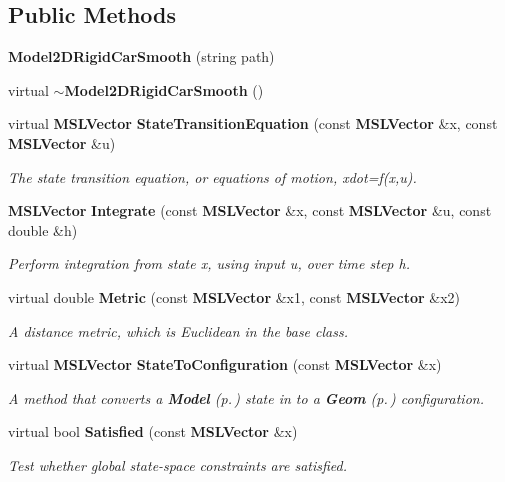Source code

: \subsection*{Public Methods}
\begin{CompactItemize}
\item 
{\bf Model2DRigid\-Car\-Smooth} (string path)
\item 
virtual {\bf $\sim$Model2DRigid\-Car\-Smooth} ()
\item 
virtual {\bf MSLVector} {\bf State\-Transition\-Equation} (const {\bf MSLVector} \&x, const {\bf MSLVector} \&u)
\begin{CompactList}\small\item\em The state transition equation, or equations of motion, xdot=f(x,u).\item\end{CompactList}\item 
{\bf MSLVector} {\bf Integrate} (const {\bf MSLVector} \&x, const {\bf MSLVector} \&u, const double \&h)
\begin{CompactList}\small\item\em Perform integration from state x, using input u, over time step h.\item\end{CompactList}\item 
virtual double {\bf Metric} (const {\bf MSLVector} \&x1, const {\bf MSLVector} \&x2)
\begin{CompactList}\small\item\em A distance metric, which is Euclidean in the base class.\item\end{CompactList}\item 
virtual {\bf MSLVector} {\bf State\-To\-Configuration} (const {\bf MSLVector} \&x)
\begin{CompactList}\small\item\em A method that converts a {\bf Model} {\rm (p.\,\pageref{class_Model})} state in to a {\bf Geom} {\rm (p.\,\pageref{class_Geom})} configuration.\item\end{CompactList}\item 
virtual bool {\bf Satisfied} (const {\bf MSLVector} \&x)
\begin{CompactList}\small\item\em Test whether global state-space constraints are satisfied.\item\end{CompactList}\end{CompactItemize}

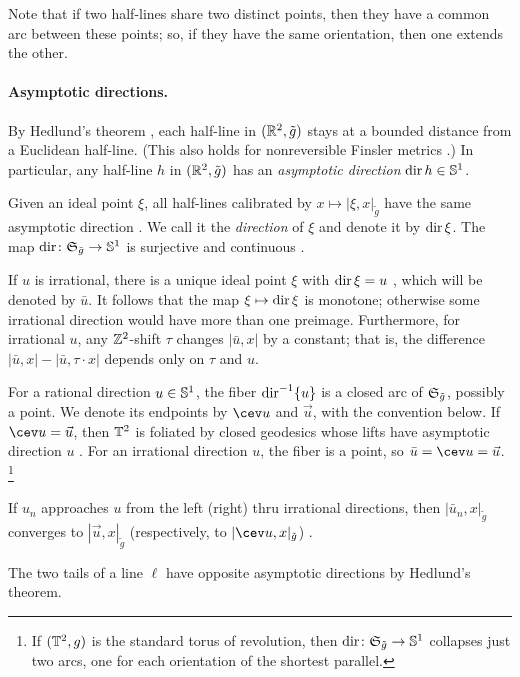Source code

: \documentclass[a4paper,10pt]{article}
\begin{document}
Note that if two half-lines share two distinct points, then they have a common arc between these points; so, if they have the same orientation, then one extends the other.

\paragraph{Asymptotic directions.}
By Hedlund's theorem \cite{hedlund,burago}, each half-line in $(\RR^2,\tilde g)$ stays at a bounded distance from a Euclidean half-line.
(This also holds for nonreversible Finsler metrics \cite[3.1]{schroeder-survey}.)
In particular, any half-line $h$ in $(\RR^2,\tilde g)$ has an \emph{asymptotic direction} $\dir h\in\SSS^1$.

Given an ideal point $\xi$, all half-lines calibrated by $x\mapsto |\xi,x|_{\tilde g}$ have the same asymptotic direction \cite[3.9]{schroeder2017}.
We call it the \emph{direction} of $\xi$ and denote it by $\dir\xi$.
The map $\dir\colon\S_{\tilde g}\to \SSS^1$ is surjective and continuous \cite[3.10]{schroeder2017}.

If $u$ is irrational, there is a unique ideal point $\xi$ with $\dir\xi=u$ \cite[8.7(i)]{schroeder-survey}, which will be denoted by $\bar u$.
It follows that the map $\xi\mapsto\dir\xi$ is monotone; otherwise some irrational direction would have more than one preimage.
Furthermore, for irrational $u$, any $\ZZ^2$-shift $\tau$ changes $|\bar u,x|$ by a constant;
that is, the difference $|\bar u,x|-|\bar u,\tau\cdot x|$ depends only on $\tau$ and $u$.

For a rational direction $u\in\SSS^1$, the fiber $\dir^{-1}\{u\}$ is a closed arc of $\S_{\tilde g}$, possibly a point.
We denote its endpoints by $\cev u$ and $\vec{u}$, with the convention below.
If $\cev u=\vec u$, then $\TT^2$ is foliated by closed geodesics whose lifts have asymptotic direction $u$ \cite[8.7(ii)]{schroeder-survey}.
For an irrational direction $u$, the fiber is a point, so $\bar u=\cev u=\vec{u}$.%
\footnote{If $(\TT^2,g)$ is the standard torus of revolution, then $\dir\colon\S_{\tilde g}\to \SSS^1$ collapses just two arcs, one for each orientation of the shortest parallel.}

If $u_n$ approaches $u$ from the left (right) thru irrational directions, then $|\bar u_n,x|_{\tilde g}$ converges to $|\vec u,x|_{\tilde g}$ (respectively, to $|\cev u,x|_{\tilde g}$) \cite[3.11]{schroeder2017}.

The two tails of a line $\ell$ have opposite asymptotic directions by Hedlund's theorem.
\end{document}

════════

* _Task details_: Reproduce the lines above exactly, image-free.

* _Result for this exercise_:
Source code

: \subsection*{Public Methods}
\begin{CompactItemize}
\item 
{\bf Model2DRigid\-Car\-Smooth} (string path)
\item 
virtual {\bf $\sim$Model2DRigid\-Car\-Smooth} ()
\item 
virtual {\bf MSLVector} {\bf State\-Transition\-Equation} (const {\bf MSLVector} \&x, const {\bf MSLVector} \&u)
\begin{CompactList}\small\item\em The state transition equation, or equations of motion, xdot=f(x,u).\item\end{CompactList}\item 
{\bf MSLVector} {\bf Integrate} (const {\bf MSLVector} \&x, const {\bf MSLVector} \&u, const double \&h)
\begin{CompactList}\small\item\em Perform integration from state x, using input u, over time step h.\item\end{CompactList}\item 
virtual double {\bf Metric} (const {\bf MSLVector} \&x1, const {\bf MSLVector} \&x2)
\begin{CompactList}\small\item\em A distance metric, which is Euclidean in the base class.\item\end{CompactList}\item 
virtual {\bf MSLVector} {\bf State\-To\-Configuration} (const {\bf MSLVector} \&x)
\begin{CompactList}\small\item\em A method that converts a {\bf Model} {\rm (p.\,\pageref{class_Model})} state in to a {\bf Geom} {\rm (p.\,\pageref{class_Geom})} configuration.\item\end{CompactList}\item 
virtual bool {\bf Satisfied} (const {\bf MSLVector} \&x)
\begin{CompactList}\small\item\em Test whether global state-space constraints are satisfied.\item\end{CompactList}\end{CompactItemize}

Source code

: \documentclass[a4paper,10pt]{article}
\begin{document}
Note that if two half-lines share two distinct points, then they have a common arc between these points; so, if they have the same orientation, then one extends the other.

\paragraph{Asymptotic directions.}
By Hedlund's theorem \cite{hedlund,burago}, each half-line in $(\RR^2,\tilde g)$ stays at a bounded distance from a Euclidean half-line.
(This also holds for nonreversible Finsler metrics \cite[3.1]{schroeder-survey}.)
In particular, any half-line $h$ in $(\RR^2,\tilde g)$ has an \emph{asymptotic direction} $\dir h\in\SSS^1$.

Given an ideal point $\xi$, all half-lines calibrated by $x\mapsto |\xi,x|_{\tilde g}$ have the same asymptotic direction \cite[3.9]{schroeder2017}.
We call it the \emph{direction} of $\xi$ and denote it by $\dir\xi$.
The map $\dir\colon\S_{\tilde g}\to \SSS^1$ is surjective and continuous \cite[3.10]{schroeder2017}.

If $u$ is irrational, there is a unique ideal point $\xi$ with $\dir\xi=u$ \cite[8.7(i)]{schroeder-survey}, which will be denoted by $\bar u$.
It follows that the map $\xi\mapsto\dir\xi$ is monotone; otherwise some irrational direction would have more than one preimage.
Furthermore, for irrational $u$, any $\ZZ^2$-shift $\tau$ changes $|\bar u,x|$ by a constant;
that is, the difference $|\bar u,x|-|\bar u,\tau\cdot x|$ depends only on $\tau$ and $u$.

For a rational direction $u\in\SSS^1$, the fiber $\dir^{-1}\{u\}$ is a closed arc of $\S_{\tilde g}$, possibly a point.
We denote its endpoints by $\cev u$ and $\vec{u}$, with the convention below.
If $\cev u=\vec u$, then $\TT^2$ is foliated by closed geodesics whose lifts have asymptotic direction $u$ \cite[8.7(ii)]{schroeder-survey}.
For an irrational direction $u$, the fiber is a point, so $\bar u=\cev u=\vec{u}$.%
\footnote{If $(\TT^2,g)$ is the standard torus of revolution, then $\dir\colon\S_{\tilde g}\to \SSS^1$ collapses just two arcs, one for each orientation of the shortest parallel.}

If $u_n$ approaches $u$ from the left (right) thru irrational directions, then $|\bar u_n,x|_{\tilde g}$ converges to $|\vec u,x|_{\tilde g}$ (respectively, to $|\cev u,x|_{\tilde g}$) \cite[3.11]{schroeder2017}.

The two tails of a line $\ell$ have opposite asymptotic directions by Hedlund's theorem.
\end{document}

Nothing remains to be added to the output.